Document images with source code:
◆ ◆ ◆ ◆
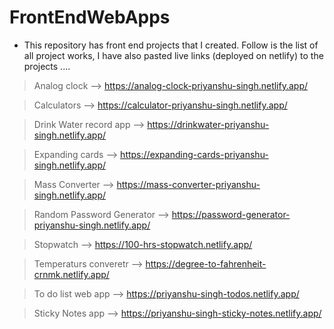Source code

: # FrontEndWebApps

* This repository has front end projects that I created. Follow is the list of all project works, I have also pasted live links (deployed on netlify) to the projects ....

> Analog clock --> https://analog-clock-priyanshu-singh.netlify.app/

> Calculators --> https://calculator-priyanshu-singh.netlify.app/

> Drink Water record app --> https://drinkwater-priyanshu-singh.netlify.app/

> Expanding cards --> https://expanding-cards-priyanshu-singh.netlify.app/

> Mass Converter --> https://mass-converter-priyanshu-singh.netlify.app/

> Random Password Generator --> https://password-generator-priyanshu-singh.netlify.app/

> Stopwatch --> https://100-hrs-stopwatch.netlify.app/

> Temperaturs converetr --> https://degree-to-fahrenheit-crnmk.netlify.app/

> To do list web app --> https://priyanshu-singh-todos.netlify.app/

> Sticky Notes app --> https://priyanshu-singh-sticky-notes.netlify.app/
◆ ◆ ◆ ◆
WHAT THE TASK REQUIRES: Which of the lines above carry the string "list"? Copy every one.

SOLUTION FOR THIS PROBLEM:
* This repository has front end projects that I created. Follow is the list of all project works, I have also pasted live links (deployed on netlify) to the projects ....
> To do list web app --> https://priyanshu-singh-todos.netlify.app/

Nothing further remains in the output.